O flagelo bacteriano é um tubo oco, com 20 nanómetros de espessura, composto pela proteína flagelina, de forma helicoidal com uma dobra à saída da membrana celular chamada "gancho", que faz com que a hélice fique virada para o exterior da célula. Entre o gancho e a estrutura basal existe uma bainha que passa através de anéis de proteína na membrana celular, que funcionam como “rolamentos”. Os organismos Gram-positivos têm 2 anéis, um na parede celular e outro na membrana, enquanto que os Gram-negativos têm 4 anéis, 2 na parede celular e 2 na membrana.

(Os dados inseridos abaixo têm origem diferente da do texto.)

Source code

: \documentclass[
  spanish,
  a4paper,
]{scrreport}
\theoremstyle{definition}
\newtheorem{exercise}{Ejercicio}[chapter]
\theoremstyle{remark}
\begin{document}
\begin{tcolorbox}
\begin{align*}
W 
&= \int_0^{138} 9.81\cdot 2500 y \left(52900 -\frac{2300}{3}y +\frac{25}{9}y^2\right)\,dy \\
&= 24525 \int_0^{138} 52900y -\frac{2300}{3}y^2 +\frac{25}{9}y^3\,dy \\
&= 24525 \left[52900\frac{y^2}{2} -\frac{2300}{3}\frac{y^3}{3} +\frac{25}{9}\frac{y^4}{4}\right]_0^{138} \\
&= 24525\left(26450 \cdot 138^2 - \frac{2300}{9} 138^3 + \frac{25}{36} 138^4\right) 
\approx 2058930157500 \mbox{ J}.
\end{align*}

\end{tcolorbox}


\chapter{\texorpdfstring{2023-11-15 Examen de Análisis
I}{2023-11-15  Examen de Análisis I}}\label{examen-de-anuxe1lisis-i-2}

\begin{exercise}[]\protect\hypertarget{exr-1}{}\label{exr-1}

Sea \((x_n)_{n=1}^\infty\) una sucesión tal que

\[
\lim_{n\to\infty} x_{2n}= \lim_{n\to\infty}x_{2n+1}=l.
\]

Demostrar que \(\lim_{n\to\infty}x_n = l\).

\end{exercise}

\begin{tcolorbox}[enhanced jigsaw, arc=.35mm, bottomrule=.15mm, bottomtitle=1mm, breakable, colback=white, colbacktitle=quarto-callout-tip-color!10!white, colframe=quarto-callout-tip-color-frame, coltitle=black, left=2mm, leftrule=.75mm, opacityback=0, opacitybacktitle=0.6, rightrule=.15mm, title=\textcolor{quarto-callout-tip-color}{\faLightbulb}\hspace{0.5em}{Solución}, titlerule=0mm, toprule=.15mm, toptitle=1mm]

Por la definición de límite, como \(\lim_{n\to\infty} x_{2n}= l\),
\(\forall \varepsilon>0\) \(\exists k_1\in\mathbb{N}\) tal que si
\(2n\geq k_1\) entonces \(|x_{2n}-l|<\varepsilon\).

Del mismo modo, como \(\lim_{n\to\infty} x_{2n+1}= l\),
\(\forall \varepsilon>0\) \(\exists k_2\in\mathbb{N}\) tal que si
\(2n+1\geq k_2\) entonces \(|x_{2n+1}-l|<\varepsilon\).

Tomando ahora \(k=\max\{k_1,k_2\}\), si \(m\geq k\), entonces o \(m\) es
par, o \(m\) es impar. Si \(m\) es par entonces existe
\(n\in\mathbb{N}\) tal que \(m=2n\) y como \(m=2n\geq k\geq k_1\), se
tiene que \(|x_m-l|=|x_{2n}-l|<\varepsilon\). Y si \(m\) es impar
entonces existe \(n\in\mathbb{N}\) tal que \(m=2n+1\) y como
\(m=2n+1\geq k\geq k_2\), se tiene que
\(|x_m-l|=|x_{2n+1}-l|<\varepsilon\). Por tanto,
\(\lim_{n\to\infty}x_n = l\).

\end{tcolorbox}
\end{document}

O flagelo bacteriano é activado por um “motor” rotativo composto de proteínas, localizado no ponto da membrana interna onde o flagelo tem a sua origem, e é movido por um fluxo de protões, causado por um gradiente de concentrações originado pelo metabolismo da célula (nas espécies de Vibrio o motor é uma bomba de sódio). O motor transporta prótons através da membrana, sendo activado nesse processo e é capaz de operar a 6 000 a 17 000 rpm mas, com o filamento normalmente atinge apenas 200 a 1 000 rpm.

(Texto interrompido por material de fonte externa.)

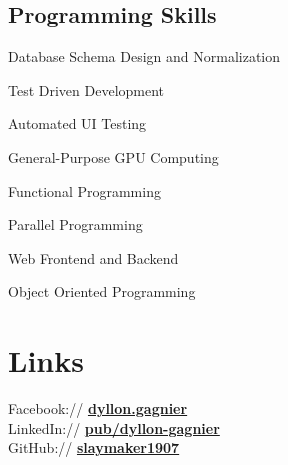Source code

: \documentclass[letterpaper]{deedy-resume} %
\begin{document}
\begin{minipage}[t]{0.35\textwidth}
\subsection{Programming Skills}
\begin{tightitemize}
\vspace{\topsep} %
\item Database Schema Design and Normalization
\item Test Driven Development
\item Automated UI Testing
\item General-Purpose GPU Computing
\item Functional Programming
\item Parallel Programming
\item Web Frontend and Backend
\item Object Oriented Programming
\end{tightitemize}

\sectionspace %


\section{Links}

Facebook:// \href{https://www.facebook.com/dyllon.gagnier}{\bf dyllon.gagnier} \\
LinkedIn:// \href{http://www.linkedin.com/pub/dyllon-gagnier/2a/6b3/808/}{\bf pub/dyllon-gagnier} \\
GitHub:// \href{https://github.com/}{\bf slaymaker1907} \\

\sectionspace %


\end{minipage} %
\hfill
%
%
\end{document}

Nas bactérias, os componentes do flagelo podem organizar-se espontaneamente, uma vez que, tanto a estrutura basal como o filamento têm um centro oco, através do qual as proteínas do flagelo se movem para as suas respectivas posições. A estrutura basal tem muitas características em comum com certos tipos de poro secretor, que têm igualmente uma estrutura oca que se estende para fora da célula e pensa-se que o flagelo bacteriano pode ter sido o resultado da evolução destes poros.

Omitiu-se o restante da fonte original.